Ask HN: I'b building an email analytics plugin/app - sturza
Would you use:
- days since reply from [x]
- not marked as done
- [x] awaits your reply for [y] days
- most emailed person last [x]
- least responsive person is [x]
- most action items from [x]
- most requests from [x]<p>Would this increase your productivity? (assuming email is 90% of your day)
======
SyneRyder
Fairly heavy email user here, but I (personally) wouldn't find use in those
metrics. But I like the general idea. I seem to remember that Eudora used to
have some analytics.

I recently kept an Excel chart of my inbox, so I could see over time how close
I was getting to Inbox Zero and how many emails a day I'd need to get through.
Combining that with intelligence on how many emails I receive per day on
average to calculate an Inbox Zero date estimate could be interesting.

------
Gustomaximus
This could be incredibly useful. I drafted something up about this (and some
other similar metrics to blend) a year or so back. I ran by an engineer Ive
been freelancing with a few years (Im marketing) and they felt it was too much
outside their skillset so it got mothballed.

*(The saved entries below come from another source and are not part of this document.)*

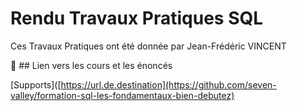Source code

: # Rendu Travaux Pratiques SQL  

Ces Travaux Pratiques ont été donnée par Jean-Frédéric VINCENT  

:link:  ## Lien vers les cours et les énoncés  

[Supports]([https://url.de.destination](https://github.com/seven-valley/formation-sql-les-fondamentaux-bien-debutez)




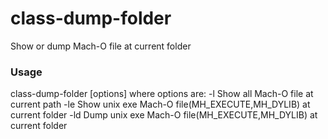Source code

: # class-dump-folder
Show or dump Mach-O file at current folder

### Usage
class-dump-folder [options]
where options are:
		-l		Show all Mach-O file at current path
		-le		Show unix exe Mach-O file(MH_EXECUTE,MH_DYLIB) at current folder
		-ld		Dump unix exe Mach-O file(MH_EXECUTE,MH_DYLIB) at current folder
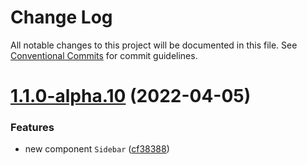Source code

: # Change Log

All notable changes to this project will be documented in this file.
See [Conventional Commits](https://conventionalcommits.org) for commit guidelines.

# [1.1.0-alpha.10](https://github.com/wetix/responsive-ui/compare/v1.1.0-alpha.9...v1.1.0-alpha.10) (2022-04-05)


### Features

* new component `Sidebar` ([cf38388](https://github.com/wetix/responsive-ui/commit/cf38388993d8bfd9386e02142beaa43116da385f))

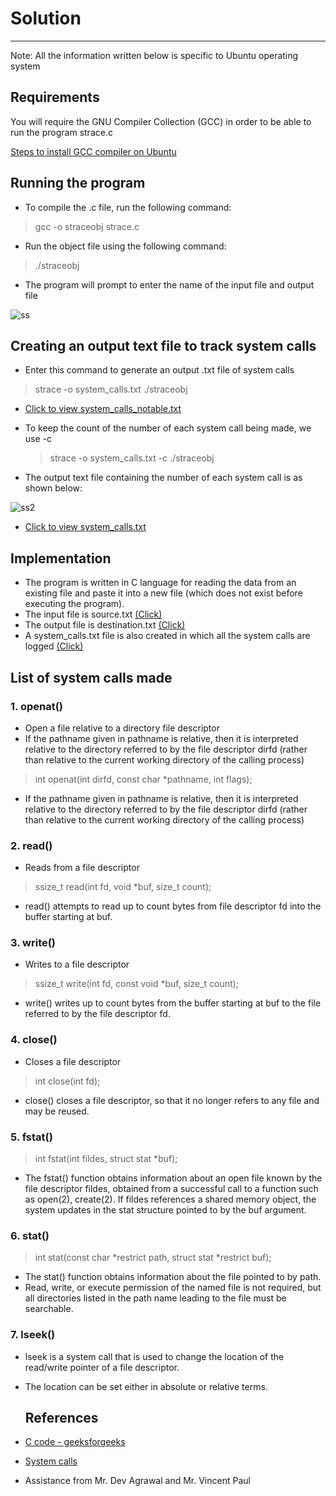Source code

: # Solution
---
Note: All the information written below is specific to Ubuntu operating system
## Requirements
You will require the GNU Compiler Collection (GCC) in order to be able to run the program strace.c

[Steps to install GCC compiler on Ubuntu](https://linuxize.com/post/how-to-install-gcc-on-ubuntu-20-04/)

## Running the program
- To compile the .c file, run the following command:
>  gcc -o straceobj strace.c


- Run the object file using the following command:
> ./straceobj


- The program will prompt to enter the name of the input file and output file

![ss](https://user-images.githubusercontent.com/116995762/200142462-5fd41332-3db7-418c-b1e8-67c75430cb1e.png)


## Creating an output text file to track system calls
- Enter this command to generate an output .txt file of system calls
> strace -o system_calls.txt ./straceobj
 - [Click to view system_calls_notable.txt](https://github.com/prasadsavanur/prasadsavanur/blob/main/2.24/system_calls_notable.txt)

- To keep the count of the number of each system call being made, we use -c
  > strace -o system_calls.txt -c ./straceobj
- The output text file containing the number of each system call is as shown below: 

![ss2](https://user-images.githubusercontent.com/116995762/200142651-6730b6f0-1a32-43d9-bd4b-0d3fba2bc629.png)
 - [Click to view system_calls.txt](https://github.com/prasadsavanur/prasadsavanur/blob/main/2.24/system_calls.txt)

## Implementation
- The program is written in C language for reading the data from an existing file and paste it into a new file (which does not exist before executing the program).
- The input file is source.txt    [(Click)](https://github.com/prasadsavanur/prasadsavanur/blob/main/2.24/source.txt)
- The output file is destination.txt  [(Click)](https://github.com/prasadsavanur/prasadsavanur/blob/main/2.24/destination.txt)
- A system_calls.txt file is also created in which all the system calls are logged   [(Click)](https://github.com/prasadsavanur/prasadsavanur/blob/main/2.24/system_calls.txt)

## List of system calls made

### 1. openat() 
-  Open a file relative to a directory file descriptor
-  If the pathname given in pathname is relative, then it is interpreted relative to the directory referred to by the file descriptor dirfd (rather than relative to the current working directory of the calling process)
> int openat(int dirfd, const char *pathname, int flags);
 - If the pathname given in pathname is relative, then it is interpreted relative to the directory referred to by the file descriptor dirfd (rather than relative to the current working directory of the calling process)

### 2. read()
- Reads from a file descriptor
> ssize_t read(int fd, void *buf, size_t count);
- read() attempts to read up to count bytes from file descriptor fd into the buffer starting at buf.

### 3. write()
- Writes to a file descriptor
> ssize_t write(int fd, const void *buf, size_t count);
- write() writes up to count bytes from the buffer starting at buf to the file referred to by the file descriptor fd.

### 4. close()
- Closes a file descriptor
> int close(int fd);
- close() closes a file descriptor, so that it no longer refers to any file and may be reused.

### 5. fstat()
> int fstat(int fildes, struct stat *buf);
- The fstat() function obtains information about an open file known by the file descriptor fildes, obtained from a successful call to a function such as open(2), create(2). If fildes references a shared memory object, the system updates in the stat structure pointed to by the buf argument.

### 6. stat()
> int stat(const char *restrict path, struct stat *restrict buf);
- The stat() function obtains information about the file pointed to by path. 
- Read, write, or execute permission of the named file is not required, but all directories listed in the path name leading to the file must be searchable.

### 7. lseek()
- lseek is a system call that is used to change the location of the read/write pointer of a file descriptor. 
- The location can be set either in absolute or relative terms.



  
  ## References
- [C code - geeksforgeeks](https://www.geeksforgeeks.org/c-program-copy-contents-one-file-another-file/)
- [System calls](https://man7.org)
- Assistance from Mr. Dev Agrawal and Mr. Vincent Paul
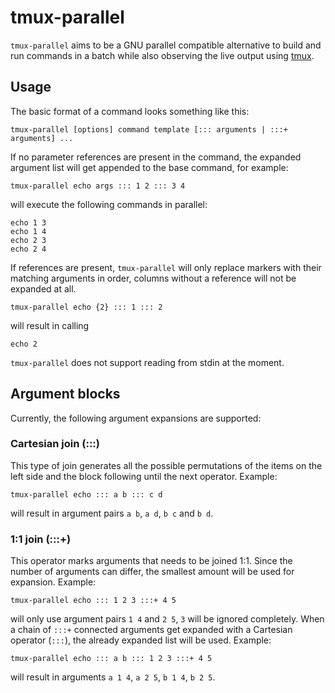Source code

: # tmux-parallel

`tmux-parallel` aims to be a GNU parallel compatible alternative to build and run commands in a batch while also observing the live output using [tmux](https://github.com/tmux/tmux).

## Usage

The basic format of a command looks something like this:

    tmux-parallel [options] command template [::: arguments | :::+ arguments] ...

If no parameter references are present in the command, the expanded argument list will get appended to the base command, for example:

    tmux-parallel echo args ::: 1 2 ::: 3 4

will execute the following commands in parallel:

    echo 1 3
    echo 1 4
    echo 2 3
    echo 2 4

If references are present, `tmux-parallel` will only replace markers with their matching arguments in order, columns without a reference will not be expanded at all.

    tmux-parallel echo {2} ::: 1 ::: 2

will result in calling

    echo 2

`tmux-parallel` does not support reading from stdin at the moment.

## Argument blocks

Currently, the following argument expansions are supported:

### Cartesian join (:::)

This type of join generates all the possible permutations of the items on the left side and the block following until the next operator. Example:

    tmux-parallel echo ::: a b ::: c d

will result in argument pairs `a b`, `a d`, `b c` and `b d`.

### 1:1 join (:::+)

This operator marks arguments that needs to be joined 1:1. Since the number of arguments can differ, the smallest amount will be used for expansion. Example:

    tmux-parallel echo ::: 1 2 3 :::+ 4 5

will only use argument pairs `1 4` and `2 5`, `3` will be ignored completely. When a chain of `:::+` connected arguments get expanded with a Cartesian operator (`:::`), the already expanded list will be used. Example:

    tmux-parallel echo ::: a b ::: 1 2 3 :::+ 4 5

will result in arguments `a 1 4`, `a 2 5`, `b 1 4`, `b 2 5`.
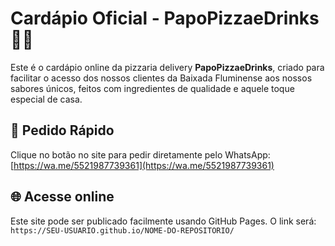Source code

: 
# Cardápio Oficial - PapoPizzaeDrinks 🍕🍹

Este é o cardápio online da pizzaria delivery **PapoPizzaeDrinks**, criado para facilitar o acesso dos nossos clientes da Baixada Fluminense aos nossos sabores únicos, feitos com ingredientes de qualidade e aquele toque especial de casa.

## 📲 Pedido Rápido
Clique no botão no site para pedir diretamente pelo WhatsApp: [https://wa.me/5521987739361](https://wa.me/5521987739361)

## 🌐 Acesse online
Este site pode ser publicado facilmente usando GitHub Pages. O link será:
`https://SEU-USUARIO.github.io/NOME-DO-REPOSITORIO/`
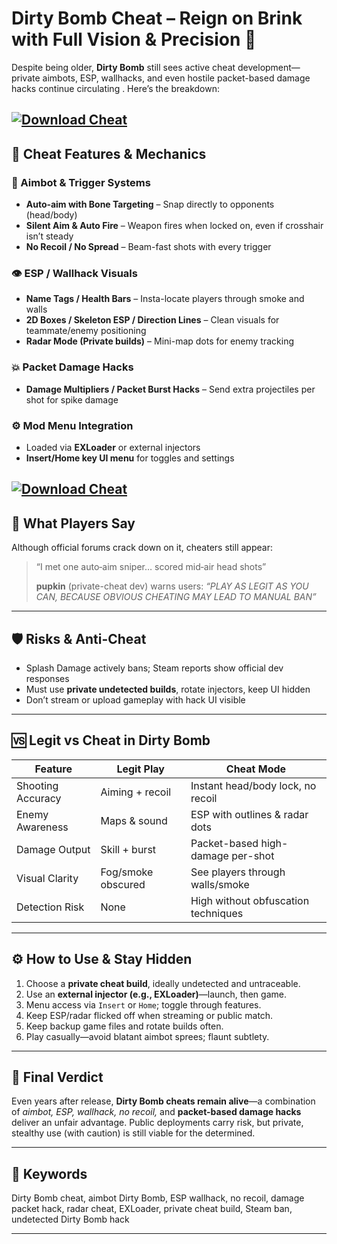 # Dirty Bomb Cheat – Reign on Brink with Full Vision & Precision 🎯

Despite being older, **Dirty Bomb** still sees active cheat development—private aimbots, ESP, wallhacks, and even hostile packet-based damage hacks continue circulating . Here’s the breakdown:

[![Download Cheat](https://img.shields.io/badge/Download-Cheat-blueviolet)](https://Dirty-Bomb-Cheat-guveq.github.io/.github)
---

## 🔧 Cheat Features & Mechanics

### 🎯 Aimbot & Trigger Systems

* **Auto‑aim with Bone Targeting** – Snap directly to opponents (head/body)
* **Silent Aim & Auto Fire** – Weapon fires when locked on, even if crosshair isn’t steady 
* **No Recoil / No Spread** – Beam-fast shots with every trigger 

### 👁️ ESP / Wallhack Visuals

* **Name Tags / Health Bars** – Insta-locate players through smoke and walls
* **2D Boxes / Skeleton ESP / Direction Lines** – Clean visuals for teammate/enemy positioning 
* **Radar Mode (Private builds)** – Mini-map dots for enemy tracking&#x20;

### 💥 Packet Damage Hacks

* **Damage Multipliers / Packet Burst Hacks** – Send extra projectiles per shot for spike damage 

### ⚙️ Mod Menu Integration

* Loaded via **EXLoader** or external injectors
* **Insert/Home key UI menu** for toggles and settings 

[![Download Cheat](https://i.ytimg.com/vi/K3IBvpEsglk/maxresdefault.jpg)](https://fileoffload16.bitbucket.io)
---

## 💬 What Players Say

Although official forums crack down on it, cheaters still appear:

> “I met one auto‑aim sniper… scored mid‑air head shots” 
>
> **pupkin** (private-cheat dev) warns users:
> *“PLAY AS LEGIT AS YOU CAN, BECAUSE OBVIOUS CHEATING MAY LEAD TO MANUAL BAN”* 

---

## 🛡️ Risks & Anti-Cheat

* Splash Damage actively bans; Steam reports show official dev responses 
* Must use **private undetected builds**, rotate injectors, keep UI hidden
* Don’t stream or upload gameplay with hack UI visible

---

## 🆚 Legit vs Cheat in Dirty Bomb

| Feature           | Legit Play         | Cheat Mode                          |
| ----------------- | ------------------ | ----------------------------------- |
| Shooting Accuracy | Aiming + recoil    | Instant head/body lock, no recoil   |
| Enemy Awareness   | Maps & sound       | ESP with outlines & radar dots      |
| Damage Output     | Skill + burst      | Packet-based high-damage per-shot   |
| Visual Clarity    | Fog/smoke obscured | See players through walls/smoke     |
| Detection Risk    | None               | High without obfuscation techniques |

---

## ⚙️ How to Use & Stay Hidden

1. Choose a **private cheat build**, ideally undetected and untraceable.
2. Use an **external injector (e.g., EXLoader)**—launch, then game.
3. Menu access via `Insert` or `Home`; toggle through features.
4. Keep ESP/radar flicked off when streaming or public match.
5. Keep backup game files and rotate builds often.
6. Play casually—avoid blatant aimbot sprees; flaunt subtlety.

---

## 🧠 Final Verdict

Even years after release, **Dirty Bomb cheats remain alive**—a combination of *aimbot, ESP, wallhack, no recoil,* and **packet-based damage hacks** deliver an unfair advantage. Public deployments carry risk, but private, stealthy use (with caution) is still viable for the determined.

---

## 🔑 Keywords

Dirty Bomb cheat, aimbot Dirty Bomb, ESP wallhack, no recoil, damage packet hack, radar cheat, EXLoader, private cheat build, Steam ban, undetected Dirty Bomb hack

---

I definitly feel there is a solid oppurtunity here. Good luck with it.

For your stats I'd keep it simple. I think the best 2 here are;

\- most emailed person

\- most actions / requests from

------
stockkid
I think whether this can help with my productivity depends on how it can
integrate with my existing email provider. If it augments the existing
experience by working as a browser extension of some sort, it might.

------
PixelPaul
How would it work with different email programs?